[[ Records open ]]

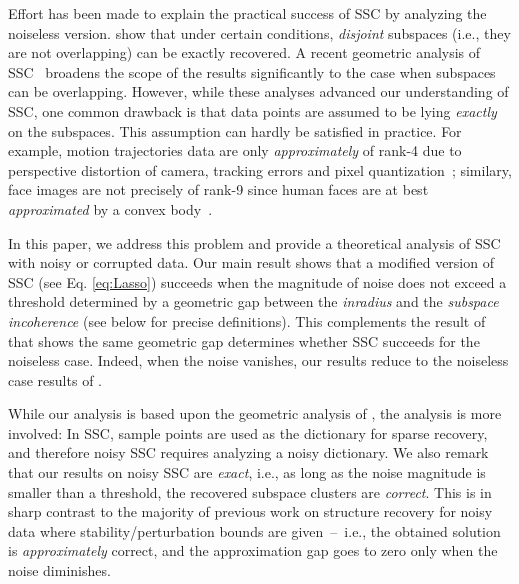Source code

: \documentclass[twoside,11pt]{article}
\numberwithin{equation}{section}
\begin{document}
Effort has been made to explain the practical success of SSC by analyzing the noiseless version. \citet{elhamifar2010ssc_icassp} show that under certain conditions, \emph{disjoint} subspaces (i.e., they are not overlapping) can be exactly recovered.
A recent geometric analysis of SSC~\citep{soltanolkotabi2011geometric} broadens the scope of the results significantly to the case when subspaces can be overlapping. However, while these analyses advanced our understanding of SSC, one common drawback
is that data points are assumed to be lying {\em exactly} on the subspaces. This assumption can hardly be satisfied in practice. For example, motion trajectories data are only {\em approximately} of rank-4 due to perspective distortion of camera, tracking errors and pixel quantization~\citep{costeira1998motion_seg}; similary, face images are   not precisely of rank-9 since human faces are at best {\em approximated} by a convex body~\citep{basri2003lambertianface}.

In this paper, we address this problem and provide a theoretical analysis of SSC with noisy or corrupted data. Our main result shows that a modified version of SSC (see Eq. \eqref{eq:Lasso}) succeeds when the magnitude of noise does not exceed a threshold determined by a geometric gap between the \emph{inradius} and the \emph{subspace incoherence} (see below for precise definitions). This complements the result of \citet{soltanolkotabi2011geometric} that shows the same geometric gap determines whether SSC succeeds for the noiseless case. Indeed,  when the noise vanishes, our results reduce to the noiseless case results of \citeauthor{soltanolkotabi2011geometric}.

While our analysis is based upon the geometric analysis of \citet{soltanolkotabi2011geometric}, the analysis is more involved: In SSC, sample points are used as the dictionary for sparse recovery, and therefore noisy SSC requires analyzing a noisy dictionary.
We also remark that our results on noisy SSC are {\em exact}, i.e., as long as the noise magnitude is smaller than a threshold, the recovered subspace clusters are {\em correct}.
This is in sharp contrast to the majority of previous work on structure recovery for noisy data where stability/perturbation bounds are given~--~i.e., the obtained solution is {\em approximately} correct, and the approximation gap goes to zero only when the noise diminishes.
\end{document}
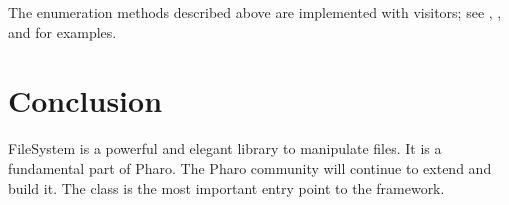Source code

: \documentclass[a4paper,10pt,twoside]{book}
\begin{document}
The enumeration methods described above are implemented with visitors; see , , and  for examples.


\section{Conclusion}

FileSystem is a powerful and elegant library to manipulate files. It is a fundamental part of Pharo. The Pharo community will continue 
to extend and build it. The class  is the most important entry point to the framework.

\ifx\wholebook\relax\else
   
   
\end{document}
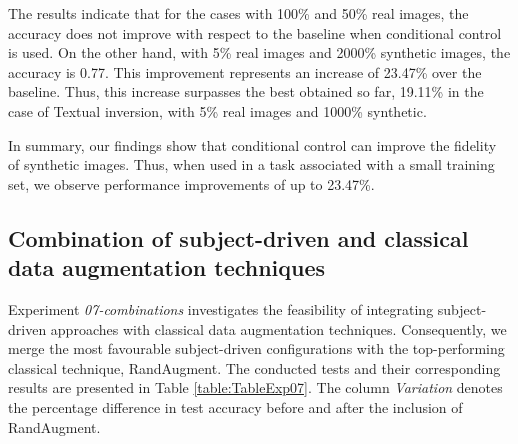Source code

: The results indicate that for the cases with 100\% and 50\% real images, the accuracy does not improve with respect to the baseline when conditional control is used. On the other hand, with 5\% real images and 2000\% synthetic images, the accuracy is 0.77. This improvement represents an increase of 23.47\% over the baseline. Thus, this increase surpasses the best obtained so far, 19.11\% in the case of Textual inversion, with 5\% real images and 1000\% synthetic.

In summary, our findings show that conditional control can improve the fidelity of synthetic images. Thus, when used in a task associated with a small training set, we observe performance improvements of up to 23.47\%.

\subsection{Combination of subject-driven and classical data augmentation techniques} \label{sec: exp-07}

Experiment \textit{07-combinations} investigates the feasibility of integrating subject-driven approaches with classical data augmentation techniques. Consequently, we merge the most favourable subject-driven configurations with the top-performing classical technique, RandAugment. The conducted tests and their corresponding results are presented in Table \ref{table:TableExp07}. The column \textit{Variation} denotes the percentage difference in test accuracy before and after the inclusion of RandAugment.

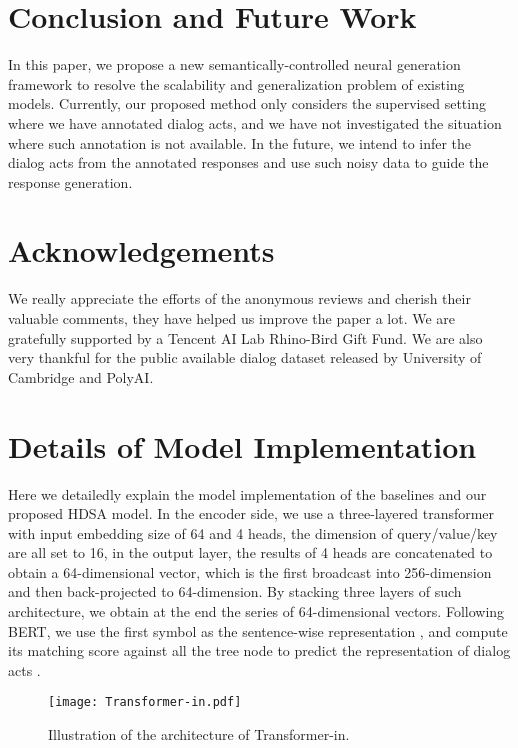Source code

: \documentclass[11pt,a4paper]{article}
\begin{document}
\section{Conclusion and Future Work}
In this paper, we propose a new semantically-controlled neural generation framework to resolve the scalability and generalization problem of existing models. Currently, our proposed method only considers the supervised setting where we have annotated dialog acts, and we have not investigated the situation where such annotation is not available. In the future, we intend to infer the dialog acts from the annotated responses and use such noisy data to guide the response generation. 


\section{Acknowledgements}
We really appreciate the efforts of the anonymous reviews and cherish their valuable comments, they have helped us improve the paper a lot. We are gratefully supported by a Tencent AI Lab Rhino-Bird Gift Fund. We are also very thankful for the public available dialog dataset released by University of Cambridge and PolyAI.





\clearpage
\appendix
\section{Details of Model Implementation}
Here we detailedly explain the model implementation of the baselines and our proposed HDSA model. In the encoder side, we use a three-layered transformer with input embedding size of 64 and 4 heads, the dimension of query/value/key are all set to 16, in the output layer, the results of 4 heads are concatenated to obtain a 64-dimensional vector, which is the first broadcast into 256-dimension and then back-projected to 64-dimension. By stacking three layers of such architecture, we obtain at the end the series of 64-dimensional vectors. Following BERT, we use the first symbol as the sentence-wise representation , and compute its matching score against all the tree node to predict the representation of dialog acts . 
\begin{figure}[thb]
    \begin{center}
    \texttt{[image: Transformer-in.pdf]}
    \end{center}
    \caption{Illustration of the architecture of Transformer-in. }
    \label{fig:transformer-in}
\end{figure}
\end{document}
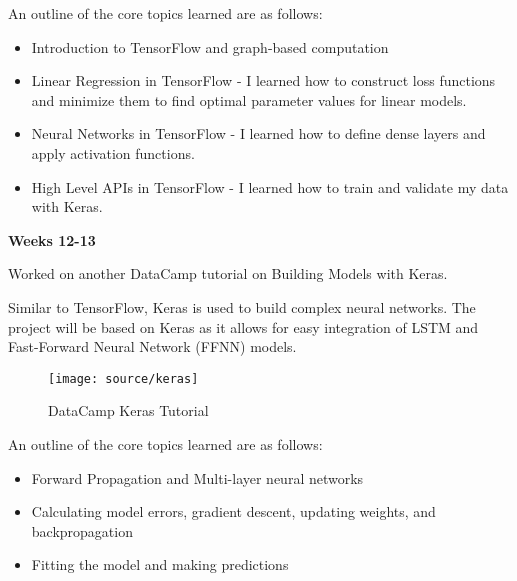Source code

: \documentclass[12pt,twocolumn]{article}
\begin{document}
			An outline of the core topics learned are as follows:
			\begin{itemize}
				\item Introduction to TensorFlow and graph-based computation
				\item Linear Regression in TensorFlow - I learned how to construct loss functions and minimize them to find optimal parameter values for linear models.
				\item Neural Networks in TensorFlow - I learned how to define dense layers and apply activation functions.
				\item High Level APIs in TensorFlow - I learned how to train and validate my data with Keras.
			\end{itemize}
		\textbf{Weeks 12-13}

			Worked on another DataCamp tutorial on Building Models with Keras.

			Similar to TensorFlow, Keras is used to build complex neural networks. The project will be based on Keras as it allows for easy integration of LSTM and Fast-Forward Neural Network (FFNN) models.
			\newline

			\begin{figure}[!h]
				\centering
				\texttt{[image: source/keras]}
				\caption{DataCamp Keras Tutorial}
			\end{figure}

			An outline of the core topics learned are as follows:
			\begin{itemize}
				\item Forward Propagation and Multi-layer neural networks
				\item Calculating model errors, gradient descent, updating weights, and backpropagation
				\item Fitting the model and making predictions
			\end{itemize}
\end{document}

[[ Records closed ]]

- Exercise -
Some lines above contain the word "will". Copy each of them.

- Your response -
FileSystem is a powerful and elegant library to manipulate files. It is a fundamental part of Pharo. The Pharo community will continue 
			Similar to TensorFlow, Keras is used to build complex neural networks. The project will be based on Keras as it allows for easy integration of LSTM and Fast-Forward Neural Network (FFNN) models.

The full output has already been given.